### Try it
What you need to produce from the material below is an exact transcription of the lines from the one with "- Round 1, la" through the one with "Using **Tellor** oracle", both included, and no other line.

### Given data
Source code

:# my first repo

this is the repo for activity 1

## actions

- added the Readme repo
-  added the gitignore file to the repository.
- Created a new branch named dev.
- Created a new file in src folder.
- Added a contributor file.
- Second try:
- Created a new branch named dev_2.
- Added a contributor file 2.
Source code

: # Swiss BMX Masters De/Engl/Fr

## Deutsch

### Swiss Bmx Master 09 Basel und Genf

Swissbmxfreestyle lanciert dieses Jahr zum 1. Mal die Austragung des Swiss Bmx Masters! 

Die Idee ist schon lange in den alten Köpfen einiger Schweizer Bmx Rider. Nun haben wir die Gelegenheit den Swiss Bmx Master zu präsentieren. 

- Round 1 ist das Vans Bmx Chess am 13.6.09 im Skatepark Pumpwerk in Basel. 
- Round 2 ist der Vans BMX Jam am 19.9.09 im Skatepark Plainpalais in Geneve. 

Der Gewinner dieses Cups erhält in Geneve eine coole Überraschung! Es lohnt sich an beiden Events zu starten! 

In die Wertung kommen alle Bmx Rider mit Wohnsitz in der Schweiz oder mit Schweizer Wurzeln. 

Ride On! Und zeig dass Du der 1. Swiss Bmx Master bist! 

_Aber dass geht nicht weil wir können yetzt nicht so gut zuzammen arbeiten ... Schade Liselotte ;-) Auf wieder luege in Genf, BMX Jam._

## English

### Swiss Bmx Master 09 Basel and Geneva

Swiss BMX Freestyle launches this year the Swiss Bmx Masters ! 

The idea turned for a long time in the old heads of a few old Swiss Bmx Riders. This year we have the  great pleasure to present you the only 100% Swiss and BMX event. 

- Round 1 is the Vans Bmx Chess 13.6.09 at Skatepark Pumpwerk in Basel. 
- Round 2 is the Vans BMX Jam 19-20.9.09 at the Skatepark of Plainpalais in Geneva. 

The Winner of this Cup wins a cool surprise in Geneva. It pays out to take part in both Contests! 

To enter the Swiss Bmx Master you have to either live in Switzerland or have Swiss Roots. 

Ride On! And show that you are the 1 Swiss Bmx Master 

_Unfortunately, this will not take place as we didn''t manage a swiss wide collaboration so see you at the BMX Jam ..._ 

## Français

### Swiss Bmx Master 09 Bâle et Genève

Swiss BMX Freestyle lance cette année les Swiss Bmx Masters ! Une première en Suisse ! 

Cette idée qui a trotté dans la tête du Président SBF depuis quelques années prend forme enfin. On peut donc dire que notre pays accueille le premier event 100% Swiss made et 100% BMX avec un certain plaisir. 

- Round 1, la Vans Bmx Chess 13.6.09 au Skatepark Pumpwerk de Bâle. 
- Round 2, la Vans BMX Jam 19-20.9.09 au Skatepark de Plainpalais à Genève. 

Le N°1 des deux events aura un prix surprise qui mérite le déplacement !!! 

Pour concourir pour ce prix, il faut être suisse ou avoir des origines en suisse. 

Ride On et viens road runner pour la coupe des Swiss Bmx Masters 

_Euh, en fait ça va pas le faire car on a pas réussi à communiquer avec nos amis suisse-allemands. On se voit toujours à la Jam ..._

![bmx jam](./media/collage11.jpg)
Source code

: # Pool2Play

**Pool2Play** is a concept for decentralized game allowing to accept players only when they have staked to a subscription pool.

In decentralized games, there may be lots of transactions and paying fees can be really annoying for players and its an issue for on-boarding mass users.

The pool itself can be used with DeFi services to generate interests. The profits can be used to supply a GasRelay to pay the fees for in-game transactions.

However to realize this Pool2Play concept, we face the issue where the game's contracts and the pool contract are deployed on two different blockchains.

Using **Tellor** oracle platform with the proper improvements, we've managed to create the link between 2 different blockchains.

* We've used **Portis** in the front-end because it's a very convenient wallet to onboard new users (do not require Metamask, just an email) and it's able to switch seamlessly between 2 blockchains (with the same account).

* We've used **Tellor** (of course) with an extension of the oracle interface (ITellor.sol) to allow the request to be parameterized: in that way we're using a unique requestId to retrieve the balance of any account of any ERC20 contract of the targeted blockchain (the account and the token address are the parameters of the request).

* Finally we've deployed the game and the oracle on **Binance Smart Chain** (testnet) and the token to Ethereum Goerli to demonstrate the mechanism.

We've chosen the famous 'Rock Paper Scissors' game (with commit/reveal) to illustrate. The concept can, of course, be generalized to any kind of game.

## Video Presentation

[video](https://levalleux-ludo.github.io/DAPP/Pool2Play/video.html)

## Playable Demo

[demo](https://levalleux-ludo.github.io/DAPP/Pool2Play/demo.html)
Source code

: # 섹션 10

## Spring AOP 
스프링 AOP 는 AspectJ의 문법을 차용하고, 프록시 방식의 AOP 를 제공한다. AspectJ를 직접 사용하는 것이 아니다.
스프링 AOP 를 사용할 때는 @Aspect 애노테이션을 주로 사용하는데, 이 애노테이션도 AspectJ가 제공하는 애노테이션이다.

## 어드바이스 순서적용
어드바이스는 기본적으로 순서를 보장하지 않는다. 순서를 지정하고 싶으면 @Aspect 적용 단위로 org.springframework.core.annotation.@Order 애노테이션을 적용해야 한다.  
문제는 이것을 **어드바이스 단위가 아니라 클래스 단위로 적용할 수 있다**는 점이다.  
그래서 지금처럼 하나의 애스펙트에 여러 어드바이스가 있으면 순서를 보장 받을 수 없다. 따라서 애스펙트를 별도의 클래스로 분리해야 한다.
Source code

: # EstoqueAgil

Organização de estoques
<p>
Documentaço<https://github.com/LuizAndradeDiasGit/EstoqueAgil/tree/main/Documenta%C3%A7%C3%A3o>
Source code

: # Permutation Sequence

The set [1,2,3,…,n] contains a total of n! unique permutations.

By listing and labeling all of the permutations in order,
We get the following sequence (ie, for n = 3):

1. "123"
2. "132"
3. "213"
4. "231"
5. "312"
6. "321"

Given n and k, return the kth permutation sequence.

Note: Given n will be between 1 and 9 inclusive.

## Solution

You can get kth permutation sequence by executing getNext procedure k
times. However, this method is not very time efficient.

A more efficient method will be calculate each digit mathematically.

### Exercise output
- Round 1, la Vans Bmx Chess 13.6.09 au Skatepark Pumpwerk de Bâle. 
- Round 2, la Vans BMX Jam 19-20.9.09 au Skatepark de Plainpalais à Genève. 

Le N°1 des deux events aura un prix surprise qui mérite le déplacement !!! 

Pour concourir pour ce prix, il faut être suisse ou avoir des origines en suisse. 

Ride On et viens road runner pour la coupe des Swiss Bmx Masters 

_Euh, en fait ça va pas le faire car on a pas réussi à communiquer avec nos amis suisse-allemands. On se voit toujours à la Jam ..._

![bmx jam](./media/collage11.jpg)
Source code

: # Pool2Play

**Pool2Play** is a concept for decentralized game allowing to accept players only when they have staked to a subscription pool.

In decentralized games, there may be lots of transactions and paying fees can be really annoying for players and its an issue for on-boarding mass users.

The pool itself can be used with DeFi services to generate interests. The profits can be used to supply a GasRelay to pay the fees for in-game transactions.

However to realize this Pool2Play concept, we face the issue where the game's contracts and the pool contract are deployed on two different blockchains.

Using **Tellor** oracle platform with the proper improvements, we've managed to create the link between 2 different blockchains.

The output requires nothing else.